Elaborando meticulosamente canções que eram tristes e fatalistas sem serem piegas, Kristofferson convidou os ouvintes a compartilhar os arrependimentos de um homem que deixou sua amante escapar em “Me and Bobby McGee”. A dor de um falcão noturno solitário em busca de um amigo para “me ajudar a sobreviver durante a noite”. A revista Rolling Stone disse que sua influência ia muito além dos limites da música country, chamando-o simplesmente de “um dos maiores compositores de todos os tempos”.

O ex-bolsista da Rhodes e Ranger do Exército construiu uma segunda carreira como protagonista em Hollywood, coestrelando com Barbra Streisand no remake de “Nasce Uma Estrela”, pelo qual ganhou um Globo de Ouro.

“Ele conseguia descobrir a verdade simples de um personagem”, disse John Sayles, que o dirigiu como um homem da lei implacável em “Lone Star”. Tão importante quanto, “Kris Kristofferson sabe como usar as botas”.

Assolado por problemas de saúde, Kristofferson morreu em sua casa em Maui, Havaí, no sábado, disse a porta-voz da família, Ebie McFarland, em um e-mail à Associated Press. Ele tinha 88 anos. McFarland disse que Kristofferson morreu pacificamente, cercado por sua família.

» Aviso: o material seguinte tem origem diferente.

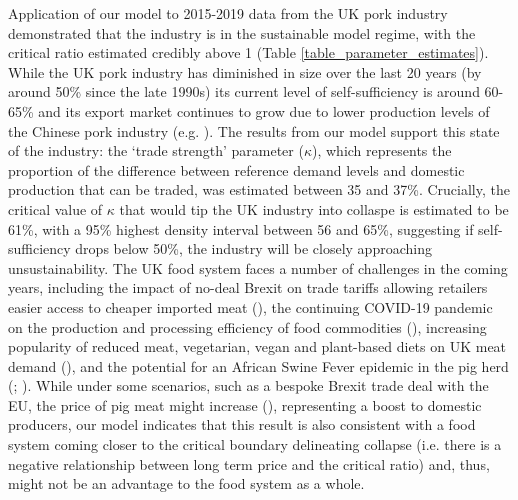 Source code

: \documentclass[12pt]{article}
\begin{document}
Application of our model to 2015-2019 data from the UK pork industry demonstrated that the industry is in the sustainable model regime, with the critical ratio estimated credibly above 1 (Table \ref{table_parameter_estimates}). While the UK pork industry has diminished in size over the last 20 years (by around 50\% since the late 1990s) its current level of self-sufficiency is around 60-65\% and its export market continues to grow due to lower production levels of the Chinese pork industry (e.g. \cite{AHDBexports2020}). The results from our model support this state of the industry: the `trade strength' parameter ($\kappa$), which represents the proportion of the difference between reference demand levels and domestic production that can be traded, was estimated between 35 and 37\%. Crucially, the critical value of $\kappa$ that would tip the UK industry into collaspe is estimated to be 61\%, with a 95\% highest density interval between 56 and 65\%, suggesting if self-sufficiency drops below 50\%, the industry will be closely approaching unsustainability. The UK food system faces a number of challenges in the coming years, including the impact of no-deal Brexit on trade tariffs allowing retailers easier access to cheaper imported meat (\cite{feng2017}), the continuing COVID-19 pandemic on the production and processing efficiency of food commodities (\cite{power2020}), increasing popularity of reduced meat, vegetarian, vegan and plant-based diets on UK meat demand (\cite{james2020}), and the potential for an African Swine Fever epidemic in the pig herd (\cite{normile2019}; \cite{mason2020}). While under some scenarios, such as a bespoke Brexit trade deal with the EU, the price of pig meat might increase (\cite{feng2017}), representing a boost to domestic producers, our model indicates that this result is also consistent with a food system coming closer to the critical boundary delineating collapse (i.e. there is a negative relationship between long term price and the critical ratio) and, thus, might not be an advantage to the food system as a whole.
\end{document}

Kristofferson nasceu em 22 de junho de 1936, na cidade fronteiriça de Brownsville, no Texas, o filho mais velho de uma família com um passado militar distinto. Seu pai era major-general do Exército e por um tempo pareceu que seu filho escolheria o mesmo caminho zeloso. Na juventude, a família mudou-se com frequência antes de finalmente se estabelecer em San Mateo. Kristofferson tornou-se um boxeador do Golden Gloves e, apesar de seu corpo esguio de 1,70 metro, um jogador de futebol universitário de destaque no Pomona College.

Mas ele ansiava pela vida de artista e sentiu-se encorajado aos 18 anos, quando ganhou um prestigiado concurso de contos patrocinado pela Atlantic Monthly. Enquanto estudava literatura na Universidade de Oxford, no início dos anos 1960, com uma bolsa Rhodes, ele escreveu dois romances e ficou arrasado quando os editores os rejeitaram.

“Acho que fiquei desesperado em ganhar a vida como artista, até ir para Nashville”, disse ele.

Na pressa de se equipar com todas as armadilhas da vida convencional que achava que deveria viver, alistou-se no Exército, casou-se com a namorada de infância, teve uma filha, alistou-se no Exército e foi enviado para a Alemanha como piloto de helicóptero. Depois que ele recebeu alta, o Pentágono lhe ofereceu um cargo de professor em West Point. Foi uma honra para a carreira, mas Kristofferson decidiu primeiro parar em Nashville para ver se conseguia vender músicas nas quais estava trabalhando com amigos do Exército em uma banda que ele chamou de Losers.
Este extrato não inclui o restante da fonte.